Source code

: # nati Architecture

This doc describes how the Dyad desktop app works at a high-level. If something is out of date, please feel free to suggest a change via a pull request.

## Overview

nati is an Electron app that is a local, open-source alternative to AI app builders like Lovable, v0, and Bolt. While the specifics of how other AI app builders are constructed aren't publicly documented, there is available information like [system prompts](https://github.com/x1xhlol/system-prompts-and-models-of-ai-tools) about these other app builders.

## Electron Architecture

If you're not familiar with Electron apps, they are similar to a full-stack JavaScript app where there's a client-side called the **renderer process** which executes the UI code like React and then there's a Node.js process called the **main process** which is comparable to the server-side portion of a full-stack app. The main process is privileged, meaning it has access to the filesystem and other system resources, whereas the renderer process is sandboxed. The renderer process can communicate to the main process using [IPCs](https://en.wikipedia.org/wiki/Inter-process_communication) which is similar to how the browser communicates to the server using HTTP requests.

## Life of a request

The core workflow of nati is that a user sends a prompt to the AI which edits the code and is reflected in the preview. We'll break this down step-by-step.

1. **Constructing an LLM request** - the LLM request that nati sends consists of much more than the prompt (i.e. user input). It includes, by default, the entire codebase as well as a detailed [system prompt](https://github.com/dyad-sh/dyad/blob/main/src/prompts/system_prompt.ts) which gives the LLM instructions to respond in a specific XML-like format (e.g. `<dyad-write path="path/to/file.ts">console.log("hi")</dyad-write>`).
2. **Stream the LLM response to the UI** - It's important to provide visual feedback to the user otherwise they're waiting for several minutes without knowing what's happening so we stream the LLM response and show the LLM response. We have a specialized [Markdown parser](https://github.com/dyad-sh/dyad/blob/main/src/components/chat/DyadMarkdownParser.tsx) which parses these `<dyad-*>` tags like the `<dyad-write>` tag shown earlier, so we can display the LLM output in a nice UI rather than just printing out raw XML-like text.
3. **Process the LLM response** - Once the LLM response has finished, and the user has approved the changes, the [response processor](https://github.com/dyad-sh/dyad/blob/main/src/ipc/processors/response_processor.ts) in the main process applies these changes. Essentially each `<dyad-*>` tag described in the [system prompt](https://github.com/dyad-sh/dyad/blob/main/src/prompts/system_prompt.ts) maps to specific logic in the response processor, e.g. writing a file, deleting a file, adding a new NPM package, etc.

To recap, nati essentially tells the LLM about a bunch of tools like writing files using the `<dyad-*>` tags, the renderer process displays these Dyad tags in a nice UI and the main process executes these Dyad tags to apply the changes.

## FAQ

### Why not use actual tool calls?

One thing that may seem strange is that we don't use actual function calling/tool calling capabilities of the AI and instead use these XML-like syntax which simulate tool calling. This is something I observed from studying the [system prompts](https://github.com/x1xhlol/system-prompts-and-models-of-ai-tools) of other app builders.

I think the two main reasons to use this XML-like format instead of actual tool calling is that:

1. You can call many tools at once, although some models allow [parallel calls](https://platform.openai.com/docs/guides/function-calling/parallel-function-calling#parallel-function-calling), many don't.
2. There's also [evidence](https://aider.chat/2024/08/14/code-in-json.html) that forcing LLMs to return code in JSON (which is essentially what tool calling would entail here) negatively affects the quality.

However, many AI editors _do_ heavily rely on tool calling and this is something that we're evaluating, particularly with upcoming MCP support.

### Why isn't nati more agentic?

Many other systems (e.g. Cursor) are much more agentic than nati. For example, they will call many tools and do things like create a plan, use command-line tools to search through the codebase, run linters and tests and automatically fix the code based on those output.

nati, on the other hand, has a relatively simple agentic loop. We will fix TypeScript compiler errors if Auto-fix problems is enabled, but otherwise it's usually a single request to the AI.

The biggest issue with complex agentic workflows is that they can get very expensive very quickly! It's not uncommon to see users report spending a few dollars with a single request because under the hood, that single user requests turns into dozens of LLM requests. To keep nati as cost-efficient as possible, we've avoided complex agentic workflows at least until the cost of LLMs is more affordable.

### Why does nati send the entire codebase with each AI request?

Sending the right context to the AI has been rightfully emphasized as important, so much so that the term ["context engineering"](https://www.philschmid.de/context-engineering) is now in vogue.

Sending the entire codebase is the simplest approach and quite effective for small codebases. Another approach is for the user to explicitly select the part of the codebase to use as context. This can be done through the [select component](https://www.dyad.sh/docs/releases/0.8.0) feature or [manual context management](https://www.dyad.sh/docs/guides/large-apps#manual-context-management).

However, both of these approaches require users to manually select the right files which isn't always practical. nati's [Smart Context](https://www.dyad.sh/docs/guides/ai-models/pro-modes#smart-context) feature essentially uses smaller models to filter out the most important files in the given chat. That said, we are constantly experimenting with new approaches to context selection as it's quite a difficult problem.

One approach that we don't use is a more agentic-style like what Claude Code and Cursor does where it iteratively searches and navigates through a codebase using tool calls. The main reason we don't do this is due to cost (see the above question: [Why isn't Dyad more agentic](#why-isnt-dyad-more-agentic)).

****************************************

◆ Task description: Where a line above contains the word "select", copy that line.

◆ Solved problem:
Sending the entire codebase is the simplest approach and quite effective for small codebases. Another approach is for the user to explicitly select the part of the codebase to use as context. This can be done through the [select component](https://www.dyad.sh/docs/releases/0.8.0) feature or [manual context management](https://www.dyad.sh/docs/guides/large-apps#manual-context-management).
However, both of these approaches require users to manually select the right files which isn't always practical. nati's [Smart Context](https://www.dyad.sh/docs/guides/ai-models/pro-modes#smart-context) feature essentially uses smaller models to filter out the most important files in the given chat. That said, we are constantly experimenting with new approaches to context selection as it's quite a difficult problem.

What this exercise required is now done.